Vanguard FTSE All-World UCITS ETF (VWRL)
- Type: Physical ETF
- Focus: Tracks the FTSE All-World Index, covering stocks from both developed and emerging markets.
- ISIN: IE00B3RBWM25
- Exchange: London Stock Exchange (LSE)
- Liquidity: High trading volume and broad market exposure.
- Expense Ratio: 0.22%
- Performance: VWRL has delivered an average annual return of around 8% over the past five years, capturing growth in both developed and emerging markets.

Xtrackers MSCI Emerging Markets UCITS ETF (XSEM)
- Type: Synthetic ETF
- Focus: Tracks the MSCI Total Return Net Emerging Markets Index, providing exposure to emerging market equities.
- ISIN: IE00BTJRMP35
- Exchange: London Stock Exchange (LSE)
- Liquidity: Moderate to high trading volume.
- Expense Ratio: 0.25%
- Performance: XSEM has had an average annual return of 7% over the past five years, reflecting emerging markets’ volatility and growth potential.

Types of Strategies with ETFs explained
Passive Indexing
- Time Horizon: Recommended for periods of more than 10 years.
- Key Features: Diversification, rebalancing, and regular income.
- Example: ETFs that follow broad and diversified baskets of assets, including ‘dividend kings or aristocrats’, designed to provide investors with a steady income stream.
Passive indexing, also known as passive management, is a strategy that aims to replicate the performance of a specific market index, such as the S&P 500, rather than trying to outperform it. This strategy often outperforms active management in the long term due to lower costs and reduced human error.
Rotational
- Approach: Tactical investing based on countries, regions, sectors, or industries.

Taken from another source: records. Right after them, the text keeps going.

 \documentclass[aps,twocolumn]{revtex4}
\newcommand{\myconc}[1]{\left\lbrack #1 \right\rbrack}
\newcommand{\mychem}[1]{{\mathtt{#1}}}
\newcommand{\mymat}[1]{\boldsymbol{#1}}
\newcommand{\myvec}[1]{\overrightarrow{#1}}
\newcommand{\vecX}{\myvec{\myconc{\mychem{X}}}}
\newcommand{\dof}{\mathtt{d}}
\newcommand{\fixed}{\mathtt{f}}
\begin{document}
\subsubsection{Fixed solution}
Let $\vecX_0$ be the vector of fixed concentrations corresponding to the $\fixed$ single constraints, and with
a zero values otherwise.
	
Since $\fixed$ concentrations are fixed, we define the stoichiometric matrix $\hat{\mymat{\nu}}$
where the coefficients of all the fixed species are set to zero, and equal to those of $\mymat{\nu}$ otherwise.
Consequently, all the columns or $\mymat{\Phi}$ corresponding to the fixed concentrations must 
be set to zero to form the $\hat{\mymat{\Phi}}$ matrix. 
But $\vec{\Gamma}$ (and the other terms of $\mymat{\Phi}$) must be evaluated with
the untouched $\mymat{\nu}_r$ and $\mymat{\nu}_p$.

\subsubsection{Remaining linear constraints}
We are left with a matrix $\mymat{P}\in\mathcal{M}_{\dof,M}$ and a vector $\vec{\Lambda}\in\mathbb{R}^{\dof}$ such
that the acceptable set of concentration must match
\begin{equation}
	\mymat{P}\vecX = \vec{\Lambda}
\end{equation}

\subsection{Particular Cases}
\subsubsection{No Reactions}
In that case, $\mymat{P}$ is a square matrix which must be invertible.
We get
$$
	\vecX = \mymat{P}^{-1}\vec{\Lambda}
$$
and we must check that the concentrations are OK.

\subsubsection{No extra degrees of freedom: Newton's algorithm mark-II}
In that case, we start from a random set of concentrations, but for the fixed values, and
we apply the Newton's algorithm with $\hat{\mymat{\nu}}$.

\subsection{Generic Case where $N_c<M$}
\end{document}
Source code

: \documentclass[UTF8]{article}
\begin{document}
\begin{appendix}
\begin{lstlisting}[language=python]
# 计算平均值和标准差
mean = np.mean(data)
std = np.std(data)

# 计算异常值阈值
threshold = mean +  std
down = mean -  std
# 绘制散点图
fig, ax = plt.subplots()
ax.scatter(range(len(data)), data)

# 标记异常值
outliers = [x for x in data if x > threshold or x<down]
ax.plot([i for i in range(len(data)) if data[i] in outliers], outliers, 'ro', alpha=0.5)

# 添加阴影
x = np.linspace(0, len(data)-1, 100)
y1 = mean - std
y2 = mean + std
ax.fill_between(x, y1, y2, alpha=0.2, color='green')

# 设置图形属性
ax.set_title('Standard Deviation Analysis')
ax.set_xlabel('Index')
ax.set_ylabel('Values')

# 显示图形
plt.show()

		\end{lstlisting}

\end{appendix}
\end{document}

- Key Features: Complements core portfolio with specific ETFs.
- Example: Best ETFs in India, NASDAQ ETFs, FTSE 100 ETFs.

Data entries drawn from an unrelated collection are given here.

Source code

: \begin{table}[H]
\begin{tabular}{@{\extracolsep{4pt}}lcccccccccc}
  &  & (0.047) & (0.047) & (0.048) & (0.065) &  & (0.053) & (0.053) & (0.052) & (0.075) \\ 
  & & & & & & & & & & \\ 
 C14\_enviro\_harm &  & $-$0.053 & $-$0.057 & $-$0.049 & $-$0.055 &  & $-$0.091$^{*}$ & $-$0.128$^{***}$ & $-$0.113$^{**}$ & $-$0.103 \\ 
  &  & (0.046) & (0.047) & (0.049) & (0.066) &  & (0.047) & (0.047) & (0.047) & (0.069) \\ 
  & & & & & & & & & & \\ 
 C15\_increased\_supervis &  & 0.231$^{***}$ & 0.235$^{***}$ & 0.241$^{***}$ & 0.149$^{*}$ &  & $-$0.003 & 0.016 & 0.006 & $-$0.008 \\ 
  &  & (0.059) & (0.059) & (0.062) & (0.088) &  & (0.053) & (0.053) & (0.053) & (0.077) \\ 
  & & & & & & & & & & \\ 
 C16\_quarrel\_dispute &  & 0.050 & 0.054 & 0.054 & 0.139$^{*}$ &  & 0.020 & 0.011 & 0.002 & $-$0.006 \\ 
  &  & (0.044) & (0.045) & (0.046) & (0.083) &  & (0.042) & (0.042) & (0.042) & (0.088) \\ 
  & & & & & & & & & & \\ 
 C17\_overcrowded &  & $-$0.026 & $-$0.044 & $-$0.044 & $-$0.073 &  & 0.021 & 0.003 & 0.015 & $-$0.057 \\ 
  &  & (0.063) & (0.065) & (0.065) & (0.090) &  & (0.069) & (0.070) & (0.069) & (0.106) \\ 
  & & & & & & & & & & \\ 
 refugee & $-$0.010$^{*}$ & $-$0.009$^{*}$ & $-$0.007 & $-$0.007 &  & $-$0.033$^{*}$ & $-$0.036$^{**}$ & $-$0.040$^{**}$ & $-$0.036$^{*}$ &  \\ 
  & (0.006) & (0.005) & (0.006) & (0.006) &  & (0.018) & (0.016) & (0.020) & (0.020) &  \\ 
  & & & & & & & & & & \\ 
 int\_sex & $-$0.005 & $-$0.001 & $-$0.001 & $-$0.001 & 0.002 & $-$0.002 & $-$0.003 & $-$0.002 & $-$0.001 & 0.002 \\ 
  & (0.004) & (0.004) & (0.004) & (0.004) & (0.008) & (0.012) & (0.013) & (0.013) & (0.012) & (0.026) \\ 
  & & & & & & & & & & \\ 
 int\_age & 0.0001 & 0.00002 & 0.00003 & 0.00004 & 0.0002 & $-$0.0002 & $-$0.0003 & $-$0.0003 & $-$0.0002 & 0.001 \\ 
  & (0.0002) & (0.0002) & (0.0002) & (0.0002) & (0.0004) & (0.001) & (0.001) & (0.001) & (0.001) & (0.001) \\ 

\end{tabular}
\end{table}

Rotational strategies can enhance returns by capitalising on market trends and sectoral performance.
Trend Strategies
- Approach: Best executed through automation to eliminate discretionary decisions.

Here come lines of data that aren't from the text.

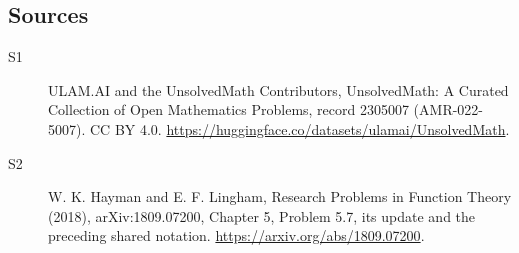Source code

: \documentclass[11pt]{article}
\begin{document}
\subsection{Sources}
\begin{description}
\item[\hypertarget{source:2305007:1}{S1}] ULAM.AI and the UnsolvedMath Contributors, UnsolvedMath: A Curated Collection of Open Mathematics Problems, record 2305007 (AMR-022-5007). CC BY 4.0. \url{https://huggingface.co/datasets/ulamai/UnsolvedMath}.
\item[\hypertarget{source:2305007:2}{S2}] W. K. Hayman and E. F. Lingham, Research Problems in Function Theory (2018), arXiv:1809.07200, Chapter 5, Problem 5.7, its update and the preceding shared notation. \url{https://arxiv.org/abs/1809.07200}.
\end{description}
\label{end:2305007}
\end{document}
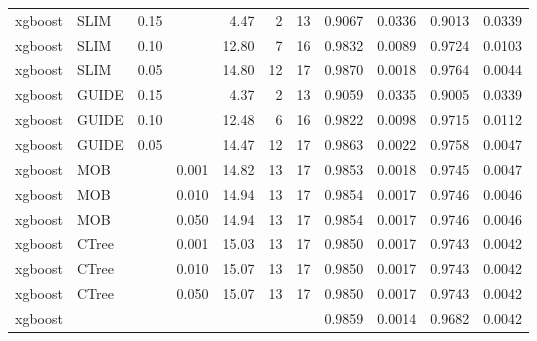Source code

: \begin{table}
\begin{tabular}[t]{l|l|r|r|r|r|r|r|r|r|r}
xgboost & SLIM & 0.15 & & 4.47 & 2 & 13 & 0.9067 & 0.0336 & 0.9013 & 0.0339\\
xgboost & SLIM & 0.10 & & 12.80 & 7 & 16 & 0.9832 & 0.0089 & 0.9724 & 0.0103\\
xgboost & SLIM & 0.05 & & 14.80 & 12 & 17 & 0.9870 & 0.0018 & 0.9764 & 0.0044\\
xgboost & GUIDE & 0.15 & & 4.37 & 2 & 13 & 0.9059 & 0.0335 & 0.9005 & 0.0339\\
xgboost & GUIDE & 0.10 & & 12.48 & 6 & 16 & 0.9822 & 0.0098 & 0.9715 & 0.0112\\
xgboost & GUIDE & 0.05 & & 14.47 & 12 & 17 & 0.9863 & 0.0022 & 0.9758 & 0.0047\\
xgboost & MOB & & 0.001 & 14.82 & 13 & 17 & 0.9853 & 0.0018 & 0.9745 & 0.0047\\
xgboost & MOB & & 0.010 & 14.94 & 13 & 17 & 0.9854 & 0.0017 & 0.9746 & 0.0046\\
xgboost & MOB & & 0.050 & 14.94 & 13 & 17 & 0.9854 & 0.0017 & 0.9746 & 0.0046\\
xgboost & CTree & & 0.001 & 15.03 & 13 & 17 & 0.9850 & 0.0017 & 0.9743 & 0.0042\\
xgboost & CTree & & 0.010 & 15.07 & 13 & 17 & 0.9850 & 0.0017 & 0.9743 & 0.0042\\
xgboost & CTree & & 0.050 & 15.07 & 13 & 17 & 0.9850 & 0.0017 & 0.9743 & 0.0042\\
\hline
xgboost & & & & & & & 0.9859 & 0.0014 & 0.9682 & 0.0042\\
\hline
\end{tabular}
\label{tab:app_linear_mixed_1000}

\end{table}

- Key Features: Short to medium-term positions may involve ETFs with derivatives.
- Example: Automation tools for trading signals.
Automated trend strategies reduce cognitive biases, which are systematic patterns of deviation from norm or rationality in judgment, and improve decision-making efficiency. Common cognitive biases affecting investment decisions include overconfidence, confirmation bias, and loss aversion.
Tactical Asset Allocation (Active Management)
- Approach: Active monitoring and adjustments based on market conditions.
- Key Features: Suitable for frequent trading and understanding of risks.
- Example: Leveraged products, ETF vs ETC vs ETN tied to popular or thematic indices.
Tactical asset allocation can enhance returns but requires significant expertise and time commitment.
These strategies require different tools and types of ETFs for optimal implementation. For instance, thematic or niche ETFs might not be suitable for passive portfolios as they can increase market volatility.
Related articles:
What is ETF, and how does it work?
FAQs about choosing an ETF
To optimise your ETF investing, focus on low TERs, liquid ETFs with narrow spreads, and geographic diversification. Making periodic contributions, selecting well-established indices, and considering the replication method can also enhance cost efficiency and long-term results.
The underlying index is a crucial determinant of an ETF’s performance. Before investing, evaluate the index’s historical performance, composition, and methodology. Look for well-established, widely recognised indices with transparent and consistent rules.
It is essential to monitor your ETF’s performance regularly. Use financial news sources, ETF provider websites, and reliable investment platforms for up-to-date information. Also, look for any updates to the ETF’s prospectus, including changes to its investment strategy or objectives.